Hey, I get it. The collapse in the price of crude oil is scary. I wouldn’t particularly want to own an upstream exploration and production MLP like Linn Energy (NASDAQ:LINE) in this environment. But most of the larger MLPs get most of their revenues from midstream transportation and are mostly insensitive to energy prices. And whatever modest exposure to energy prices they have right now can’t quite justify the 22% decline in the JPMorgan Alerian MLP ETF (NYSE:AMJ) since early May.
Today, I’m going to take a look at three midstream MLPs that have taken an unjustified beating. All pay fantastic dividends or distributions, and all are expected to see significant growth over the next several years.
Enterprise Products Partners
I’ll start with Enterprise Products Partners (NYSE:EPD), considered by many, including myself, to be the bluest of blue-chip MLPs. Enterprise Products operates 51,000 miles of oil and gas pipelines in additional to extensive salt-dome storage capacity and marine transportation.
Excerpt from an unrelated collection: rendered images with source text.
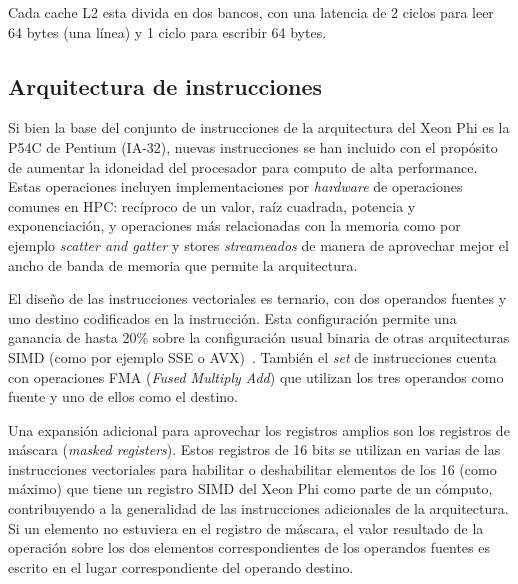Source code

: Cada cache L2 esta divida en dos bancos, con una latencia de 2 ciclos para leer 64 bytes (una l\'inea) y 1 ciclo para escribir 64 bytes.


\subsection{Arquitectura de instrucciones}

Si bien la base del conjunto de instrucciones de la arquitectura del Xeon Phi es la P54C de Pentium (IA-32), nuevas instrucciones
se han incluido con el prop\'osito de aumentar la idoneidad del procesador para computo de alta performance.
Estas operaciones incluyen implementaciones por \textit{hardware} de operaciones comunes en HPC: rec\'iproco de un valor,
ra\'iz cuadrada, potencia y exponenciaci\'on, y operaciones m\'as relacionadas con la memoria como por ejemplo \textit{scatter and gatter}
y stores \textit{streameados} de manera de aprovechar mejor el ancho de banda de memoria que permite la arquitectura.

El dise\~no de las instrucciones vectoriales es ternario, con dos operandos fuentes y uno destino codificados en la instrucci\'on.
Esta configuraci\'on permite una ganancia de hasta 20\% sobre la configuraci\'on usual binaria de otras arquitecturas SIMD (como
por ejemplo SSE o AVX)~\cite{BookXeonPhi}. Tambi\'en el \textit{set} de instrucciones cuenta con operaciones FMA (\textit{Fused
Multiply Add}) que utilizan los tres operandos como fuente y uno de ellos como el destino.

Una expansi\'on adicional para aprovechar los registros amplios son los registros de m\'ascara (\textit{masked registers}).
Estos registros de 16 bits se utilizan en varias de las instrucciones vectoriales para habilitar o deshabilitar elementos
de los 16 (como m\'aximo) que tiene un registro SIMD del Xeon Phi como parte de un c\'omputo, contribuyendo a la generalidad de
las instrucciones adicionales de la arquitectura. Si un elemento no estuviera en el registro de m\'ascara, el valor resultado de la operaci\'on
sobre los dos elementos correspondientes de los operandos fuentes es escrito en el lugar correspondiente del operando destino.

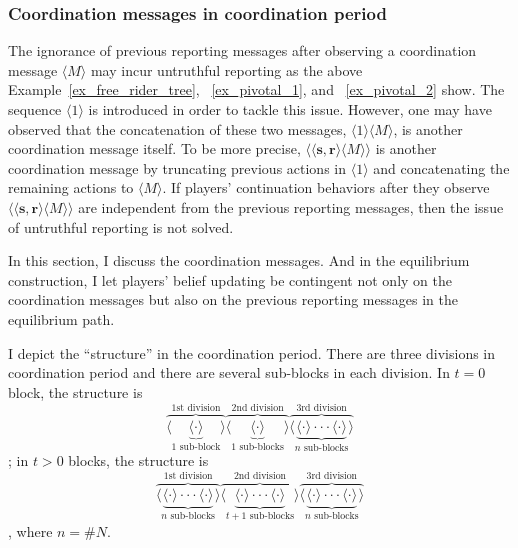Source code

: \documentclass[12pt,letter]{article}
\theoremstyle{definition}
\theoremstyle{remark}
\theoremstyle{claim}
\begin{document}
\subsubsection{Coordination messages in coordination period}

The ignorance of previous reporting messages after observing a coordination message $\langle M \rangle$ may incur untruthful reporting as the above Example~\ref{ex_free_rider_tree}, ~\ref{ex_pivotal_1}, and ~\ref{ex_pivotal_2} show. The sequence $\langle 1 \rangle$ is introduced in order to tackle this issue. However, one may have observed that the concatenation of these two messages, $\langle 1 \rangle\langle M \rangle$,  is another coordination message itself. To be more precise, $\langle\langle \textbf{s}, \textbf{r} \rangle\langle M \rangle\rangle$ is another coordination message by truncating previous actions in $\langle 1 \rangle$ and concatenating the remaining actions to $\langle M \rangle$. If players' continuation behaviors after they observe $\langle\langle \textbf{s}, \textbf{r} \rangle\langle M \rangle\rangle$ are independent from the previous reporting messages, then the issue of untruthful reporting is not solved. 

In this section, I discuss the coordination messages. And in the equilibrium construction, I let players' belief updating be contingent not only on the coordination messages but also on the previous reporting messages in the equilibrium path.


I depict the ``structure'' in the coordination period. There are three divisions in coordination period and there are several sub-blocks in each division. In $t=0$ block, the structure is
\[\overbrace{\langle\underbrace{\langle \cdot \rangle }_{\text{$1$ sub-block}}\rangle}^{\text{1st division}} \overbrace{\langle\underbrace{\langle \cdot \rangle }_{\text{$1$ sub-blocks}} \rangle}^{\text{2nd division}} \overbrace{\langle\underbrace{\langle \cdot \rangle \cdot \cdot \cdot \langle \cdot \rangle}_{\text{$n$ sub-blocks}}\rangle}^{\text{3rd division}}\] 
; in $t>0$ blocks, the structure is
\[\overbrace{\langle\underbrace{\langle \cdot \rangle \cdot \cdot \cdot \langle \cdot \rangle}_{\text{$n$ sub-blocks}}\rangle}^{\text{1st division}} \overbrace{\langle\underbrace{\langle \cdot \rangle \cdot \cdot \cdot \langle \cdot \rangle}_{\text{$t+1$ sub-blocks}} \rangle}^{\text{2nd division}} \overbrace{\langle\underbrace{\langle \cdot \rangle \cdot \cdot \cdot \langle \cdot \rangle}_{\text{$n$ sub-blocks}}\rangle}^{\text{3rd division}}\] 
, where $n=\# N$. 
\end{document}
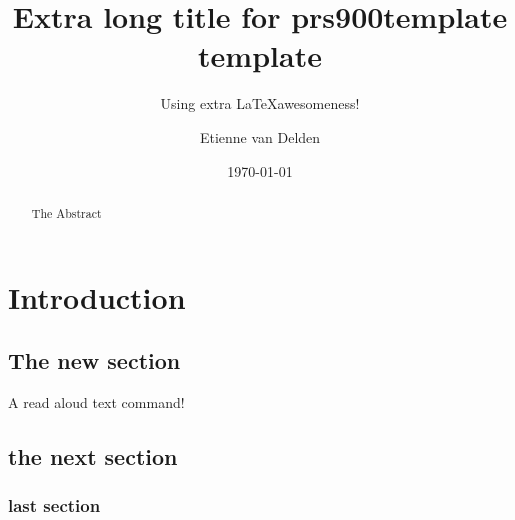 \documentclass[9pt]{memoir}
\begin{document}
	
    
    \renewcommand{\contentsname}{Table of Contents} %
    
	\title{Extra long title for prs900template template}
    \subtitle{Using extra \LaTeX awesomeness!}
	\author{Etienne van Delden}
	\date{\today}
    
    
   	\maketitle
    \thispagestyle{empty}
    
    \begin{figure}[b]
        \begin{abstract}
            The Abstract
        \end{abstract}
    \end{figure}

    \newpage
   \setcounter{tocdepth}{1}
    \tableofcontents*
    
    
        
	\mainmatter

	\chapter{Introduction}
	
        \section{The new section}\noindent    
        A read aloud text command!
         \lipsum[2-2]
        \section{the next section}
            \lipsum[3-4]
        \subsection{last section}
            \lipsum[4-5]
	
\end{document}

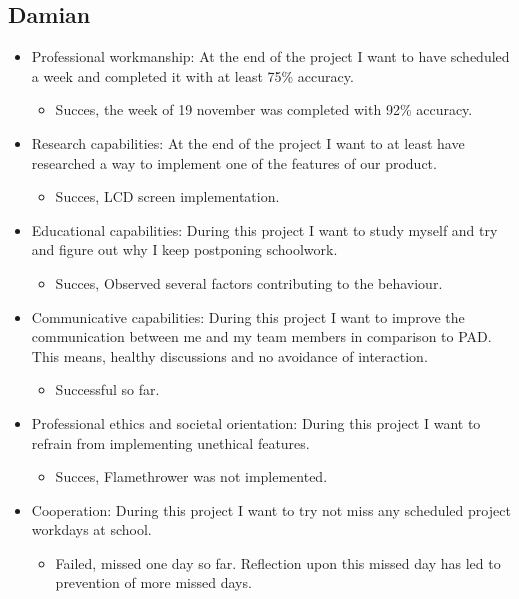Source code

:\documentclass[12pt]{article}
\begin{document}
	\subsection{Damian}
	\begin{itemize}
		\item Professional workmanship: At the end of the project I want to have scheduled a week and completed it with at least 75\% accuracy.
		\begin{itemize}
			\item Succes, the week of 19 november was completed with 92\% accuracy.
		\end{itemize}
		\item Research capabilities: At the end of the project I want to at least have researched a way to implement one of the features of our product.
		\begin{itemize}
			\item Succes, LCD screen implementation. 
		\end{itemize}
		\item Educational capabilities: During this project I want to study myself and try and figure out why I keep postponing schoolwork.
		\begin{itemize}
			\item Succes, Observed several factors contributing to the behaviour. 
		\end{itemize}
		\item Communicative capabilities: During this project I want to improve the communication between me and my team members in comparison to PAD. This means, healthy discussions and no avoidance of interaction.
		\begin{itemize}
			\item Successful so far.
		\end{itemize}
		\item Professional ethics and societal orientation: During this project I want to refrain from implementing unethical features.
		\begin{itemize}
			\item Succes, Flamethrower was not implemented.
		\end{itemize}
		\item Cooperation: During this project I want to try not miss any scheduled project workdays at school.
		\begin{itemize}
			\item Failed, missed one day so far. Reflection upon this missed day has led to prevention of more missed days.
		\end{itemize}
	\end{itemize}
\end{document}

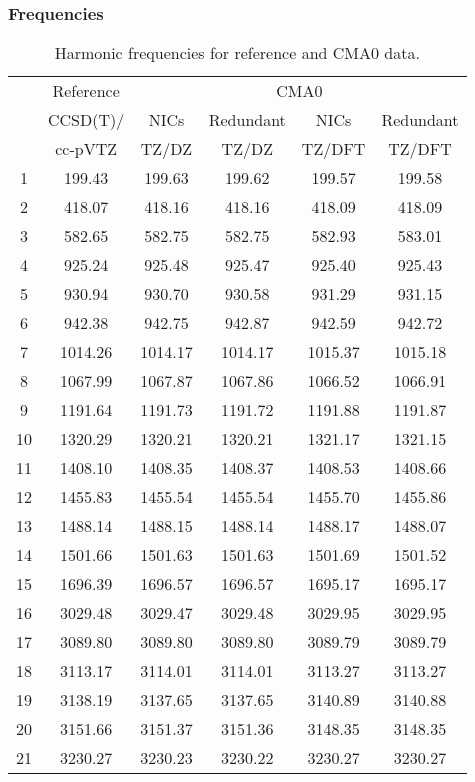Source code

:\documentclass[10pt,oneside]{article}
\begin{document}
\begin{table}[h!]
\subsubsection*{Frequencies}
\centering
\caption{Harmonic frequencies for reference and CMA0 data.}
\begin{tabular}{cccccc}
\toprule
{} & Reference & \multicolumn{4}{c}{CMA0} \\
{} &  CCSD(T)/ &    NICs &  Redundant &    NICs & Redundant \\
{} &   cc-pVTZ &   TZ/DZ &      TZ/DZ &  TZ/DFT &    TZ/DFT \\
\midrule
1  &    199.43 &  199.63 &     199.62 &  199.57 &    199.58 \\
2  &    418.07 &  418.16 &     418.16 &  418.09 &    418.09 \\
3  &    582.65 &  582.75 &     582.75 &  582.93 &    583.01 \\
4  &    925.24 &  925.48 &     925.47 &  925.40 &    925.43 \\
5  &    930.94 &  930.70 &     930.58 &  931.29 &    931.15 \\
6  &    942.38 &  942.75 &     942.87 &  942.59 &    942.72 \\
7  &   1014.26 & 1014.17 &    1014.17 & 1015.37 &   1015.18 \\
8  &   1067.99 & 1067.87 &    1067.86 & 1066.52 &   1066.91 \\
9  &   1191.64 & 1191.73 &    1191.72 & 1191.88 &   1191.87 \\
10 &   1320.29 & 1320.21 &    1320.21 & 1321.17 &   1321.15 \\
11 &   1408.10 & 1408.35 &    1408.37 & 1408.53 &   1408.66 \\
12 &   1455.83 & 1455.54 &    1455.54 & 1455.70 &   1455.86 \\
13 &   1488.14 & 1488.15 &    1488.14 & 1488.17 &   1488.07 \\
14 &   1501.66 & 1501.63 &    1501.63 & 1501.69 &   1501.52 \\
15 &   1696.39 & 1696.57 &    1696.57 & 1695.17 &   1695.17 \\
16 &   3029.48 & 3029.47 &    3029.48 & 3029.95 &   3029.95 \\
17 &   3089.80 & 3089.80 &    3089.80 & 3089.79 &   3089.79 \\
18 &   3113.17 & 3114.01 &    3114.01 & 3113.27 &   3113.27 \\
19 &   3138.19 & 3137.65 &    3137.65 & 3140.89 &   3140.88 \\
20 &   3151.66 & 3151.37 &    3151.36 & 3148.35 &   3148.35 \\
21 &   3230.27 & 3230.23 &    3230.22 & 3230.27 &   3230.27 \\
\bottomrule
\end{tabular}
\end{table}
\end{document}
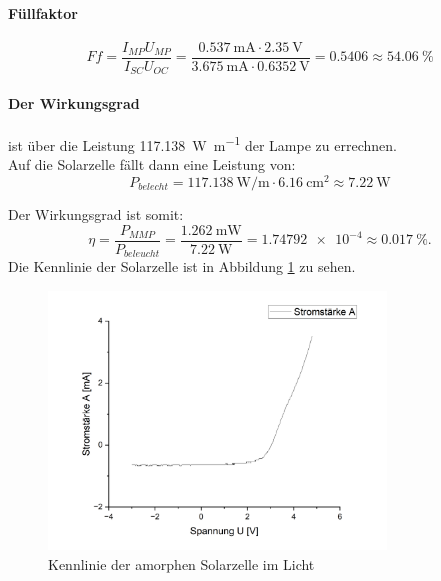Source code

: \documentclass[12pt,a4paper,ngerman]{report}
\begin{document}
		\paragraph{Füllfaktor}
		
		$$    Ff=\frac{I_{MP}U_{MP}}{I_{SC}U_{OC}}= \frac{\qty{0,537}{\milli\ampere}\cdot \qty{2,35}{\volt}}{\qty{3,675}{\milli\ampere} \cdot \qty{0,6352}{\volt}} = \num{0,5406} \approx \qty{54,06}{\percent}  $$
		
		\paragraph{Der Wirkungsgrad} ist über die Leistung \qty{117,138}{\watt\per\m} der Lampe zu errechnen.\\
		Auf die Solarzelle fällt dann eine Leistung von:
		\[P_ {belecht} = \qty{117,138}{\watt\per\m} \cdot \qty{6,16}{\centi\m\squared} \approx \qty{7,22}{\watt}\]
		
		Der Wirkungsgrad ist somit:
		$$
		\eta=\frac{P_{MMP}}{P_{beleucht}} = \frac{\qty{1,262}{\milli\watt}}{\qty{7,22}{\watt}} = \num{1,74792e-4} \approx \qty{0,017}{\percent}.
		$$
		Die Kennlinie der Solarzelle ist in Abbildung \ref{fig:SolarAmorphHell} zu sehen.\\
		
		\begin{figure}
			\centering
			\includegraphics[width=0.8\textwidth]{Origin/SolarAmorphHell.png}
			\caption{Kennlinie der amorphen Solarzelle im Licht}
			\label{fig:SolarAmorphHell}
		\end{figure}
		
		

		


		
		
\end{document}
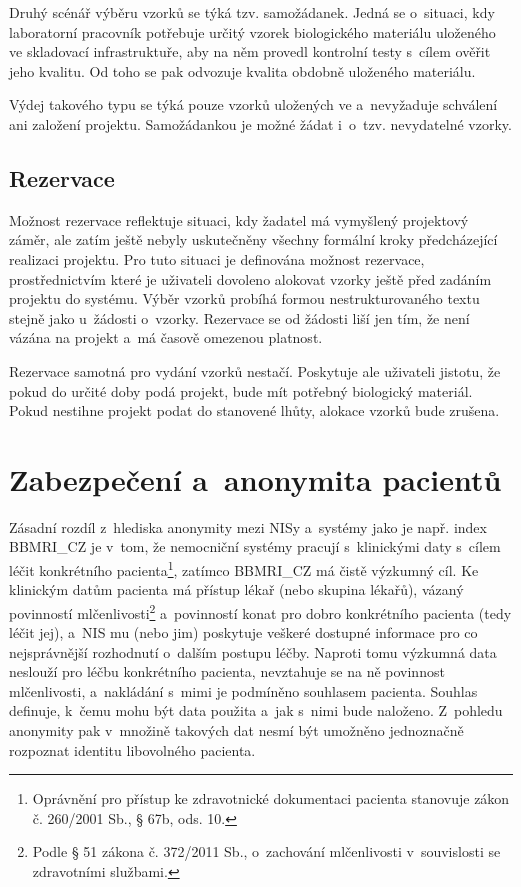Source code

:\documentclass[11pt, final, oneside]{fithesis2}
\newcommand{\ProjectName}{\mbox{BBMRI\_CZ}\xspace}
\begin{document}
Druhý scénář výběru vzorků se týká tzv. samožádanek. Jedná se o~situaci, kdy laboratorní pracovník potřebuje určitý vzorek biologického materiálu uloženého ve skladovací infrastruktuře, aby na něm provedl kontrolní testy s~cílem ověřit jeho kvalitu. Od toho se pak odvozuje kvalita obdobně uloženého materiálu. 

Výdej takového typu se týká pouze vzorků uložených ve  a~nevyžaduje schválení ani založení projektu. Samožádankou je možné žádat i~o~tzv. nevydatelné vzorky. 


\subsection{Rezervace}

Možnost rezervace reflektuje situaci, kdy žadatel má vymyšlený projektový záměr, ale zatím ještě nebyly uskutečněny všechny formální kroky předcházející realizaci projektu. Pro tuto situaci je definována možnost rezervace, prostřednictvím které je uživateli dovoleno alokovat vzorky ještě před zadáním projektu do systému. Výběr vzorků probíhá formou nestrukturovaného textu stejně jako u~žádosti o~vzorky. Rezervace se od žádosti liší jen tím, že není vázána na projekt a~má časově omezenou platnost.

Rezervace samotná pro vydání vzorků nestačí. Poskytuje ale uživateli jistotu, že pokud do určité doby podá projekt, bude mít potřebný biologický materiál. Pokud nestihne projekt podat do stanovené lhůty, alokace vzorků bude zrušena.

\section{Zabezpečení a~anonymita pacientů}
Zásadní rozdíl z~hlediska anonymity mezi NISy a~systémy jako je např. index \ProjectName je v~tom, že nemocniční systémy pracují s~klinickými daty s~cílem léčit konkrétního pacienta\footnote{Oprávnění pro přístup ke zdravotnické dokumentaci pacienta stanovuje zákon č. 260/2001 Sb., § 67b, ods. 10.}, zatímco \ProjectName má čistě výzkumný cíl. Ke klinickým datům pacienta má přístup lékař (nebo skupina lékařů), vázaný povinností mlčenlivosti\footnote{Podle § 51 zákona č. 372/2011 Sb., o~zachování mlčenlivosti v~souvislosti se zdravotními službami.} a~povinností konat pro dobro konkrétního pacienta (tedy léčit jej), a~NIS mu (nebo jim) poskytuje veškeré dostupné informace pro co nejsprávnější rozhodnutí o~dalším postupu léčby. Naproti tomu výzkumná data neslouží pro léčbu konkrétního pacienta, nevztahuje se na ně povinnost mlčenlivosti, a~nakládání s~mimi je podmíněno souhlasem pacienta. Souhlas definuje, k~čemu mohu být data použita a~jak s~nimi bude naloženo. Z~pohledu anonymity pak v~množině takových dat nesmí být umožněno jednoznačně rozpoznat identitu libovolného pacienta. 
\end{document}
By management estimates, about 85% of Enterprise Products’ income is fee-based, depending on the volume of oil and gas transported rather than the price. And most of EPD’s price sensitivity is due to its natural gas liquids business.
Enterprise Products is down about 23% since early May on no real news. Distributable cash flow for the first half of the year was roughly flat with the same period from 2014.That might have been modestly disappointing to investors hoping for growth, but it’s hardly devastating news.
At today’s prices, Enterprise Products yields 5.9%, and that distribution is about as safe as they come. Its distributable cash flow covers its current distribution by 1.3 times, giving Enterprise plenty of room to grow its distribution even if cash flows fail to grow as quickly as in years past.
Kinder Morgan
Up next is Kinder Morgan (NYSE:KMI), the only MLP that can compete with Enterprise Products in terms of size and scope.
Kinder Morgan is not technically an “MLP.” It’s a corporation. But I’m comfortable including Kinder Morgan here because, up until last year, this sprawling pipeline empire actually included three underlying MLPs in addition to the general partner.
Like Enterprise, Kinder Morgan has gotten slapped around lately, down about 30% since late April. But this is absurd when you actually take the time to read Kinder Morgan’s most recent quarterly earnings release. Kinder Morgan increased its project backlog by $3.7 in the second quarter to $22 billion, meaning that KMI has no shortage of growth prospects in front of it.
During its reorganization last year, management said that it intended to raise KMI’s dividend by at least 10% per year from 2016 to 2020, and they reiterated that call this past quarter. And at today’s prices, the stock yields a whopping 6.4%.
Between the current dividend and the expected growth rate, you should be looking at minimum annual returns of about 16% per year over the next five years. That’s enough to double your money in a market that is expensive and priced to deliver almost nothing in the way of returns over the next decade.
Teekay Corporation
And finally, I get to one of the quirkier companies in the midstream space,Teekay Corporation (NYSE:TK). Most MLPs own pipelines; Teekay owns tankers. It’s a different vehicle, but it’s the same basic idea. Rather than drill for oil and gas, Teekay simply moves it around.
Like Kinder Morgan, Teekay is technically a corporation and not an MLP. But this is where it gets interesting. Teekay is the general partner of two MLPs, Teekay Offshore Partners (NYSE:TOO) and Teekay LNG Partners (NYSE:TGP) and the controlling shareholder of another corporation, Teekay Tankers (NYSE:TNK).
Rather than continue as an operating entity in its own right, Teekay Corporation is transitioning into a pure-play general partner by dropping its operating assets down into its MLPs. And that can only mean one thing: A big surge in dividend growth.
As part of Teekay’s strategic shift, it boosted its dividend by 70% earlier this year, and management expects annual dividend growth of 15% to 20% over the next three years. Between that stellar growth rate and Teekay’s current 7% dividend, you’re looking at doubling your money in about three years.